Erbschaftsteuer schlägt wieder zu

Ein geerbter Pflichtteilsanspruch zählt auch dann zur Besteuerungsgrundlage, wenn der vorverstorbene Erblasser diesen gar nicht angemeldet hatte, wie Erbrechtsexperte Wolfgang Roth aus Obrigheim an Hand einer neuen Gerichtsentscheidung erklärt.

Der Leitgedanke der Entscheidung:

Auch der nicht geltend gemachte Pflichtteilsanspruch gehört zum Nachlass des Verstorbenen und ist von dessen Erben auf Grund Erbanfalls auch dann zu versteuern, wenn der vorverstorbene Erblasser seinen Pflichtteilsanspruch gar nicht selbst angemeldet hatte.

Der zur Entscheidung stehende Sachverhalt:

Der Sohn beerbte seinen Vater als Alleinerbe. Der Vater wiederum hatte seine vorverstorbene Ehefrau beerbt, mit der er in Zugewinngemeinschaft lebte. Der Vater schlug diese Erbschaft jedoch aus, anschließend machte der Sohn den infolge der Erbausschlagung entstandenen Pflichtteilsanspruch seines Vaters am Nachlass der vorverstorbenen Ehefrau geltend.

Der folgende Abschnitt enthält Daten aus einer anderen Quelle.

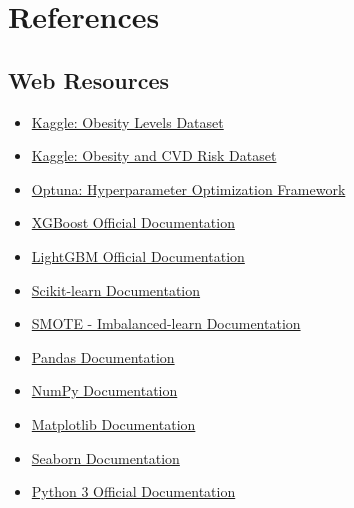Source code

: \documentclass[12pt,a4paper]{report}
\begin{document}
    {
        \chapter*{References}
        \printbibliography

        \vspace{1em}
        \section*{Web Resources}

        \begin{itemize}
            \item \href{https://www.kaggle.com/datasets/irfanasrullah/obesity-levels}{Kaggle: Obesity Levels Dataset}
            \item \href{https://www.kaggle.com/datasets/kalviumcommunity/obesity-cvd-risk}{Kaggle: Obesity and CVD Risk Dataset}
            \item \href{https://optuna.org/}{Optuna: Hyperparameter Optimization Framework}
            \item \href{https://xgboost.readthedocs.io/en/stable/}{XGBoost Official Documentation}
            \item \href{https://lightgbm.readthedocs.io/en/latest/}{LightGBM Official Documentation}
            \item \href{https://scikit-learn.org/stable/}{Scikit-learn Documentation}
            \item \href{https://imbalanced-learn.org/stable/references/generated/imblearn.over_sampling.SMOTE.html}{SMOTE - Imbalanced-learn Documentation}
            \item \href{https://pandas.pydata.org/docs/}{Pandas Documentation}
            \item \href{https://numpy.org/doc/stable/}{NumPy Documentation}
            \item \href{https://matplotlib.org/stable/contents.html}{Matplotlib Documentation}
            \item \href{https://seaborn.pydata.org/}{Seaborn Documentation}
            \item \href{https://docs.python.org/3/}{Python 3 Official Documentation}
        \end{itemize}
    }
\end{document}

Das Finanzamt setzte gegen den Sohn Erbschaftsteuer fest und zählte den von ihm geltend gemachten Pflichtteilsanspruch zur Besteuerungsgrundlage hinzu. Es argumentierte, dass der entstandene Pflichtteilsanspruch Teil der Erbmasse des Vaters war und infolge dessen als Forderung auf den Sohn übergegangen war. Der gegen das Finanzamt erhobenen Klage versagte das FG München den Erfolg. Der Bundesfinanzhof weist die  Revision des Sohnes zurück.

Die Entscheidungsgründe:

Der vom Erblasser nicht geltend gemachte Pflichtteilsanspruch unterliegt bei dessen Erben der Besteuerung aufgrund Erbanfalls nach § 3 I 1, 1. Alt. Erbschaftsteuergesetz (ErbStG), ohne dass es auf dessen Geltendmachung ankommt. Als Erwerb von Todes wegen gilt nach § 3 I 1 ErbStG der Erwerb durch Erbanfall oder aufgrund eines geltend gemachten Pflichtteilsanspruchs. Als Erbanfall ist der Übergang des Gesamtnachlasses auf den Erben anzusehen. Der Umfang des Vermögens, der am Stichtag dem Erblasser zuzuordnen ist, bestimmt sich nach dem Zivilrecht. Der vom Erblasser nicht geltend gemacht Pflichtteilsanspruch gehört als Forderung auch dann zu dessen Nachlass, wenn der überlebende Ehegatte die Erbschaft ausschlägt, da er neben dem Zugewinnausgleich den Pflichtteil auch dann verlangen kann, wenn dieser ihm nach erbrechtlichen Vorschriften nicht zustünde (§ 1371 III, 1. Halbs. BGB). Trotz der Ausschlagung der Erbschaft verbleibt dem überlebenden Ehegatten, der im gesetzlichen Güterstand lebte, das Pflichtteilsrecht erhalten und fällt somit in dessen Nachlass. Dieser Anspruch entsteht nach § 2317 I BGB bereits mit dem Erbfall und zwar unabhängig davon, ob er geltend gemacht wird oder nicht, andernfalls der Anspruch nach § 2317 II BGB, weder vererblich noch übertragbar wäre.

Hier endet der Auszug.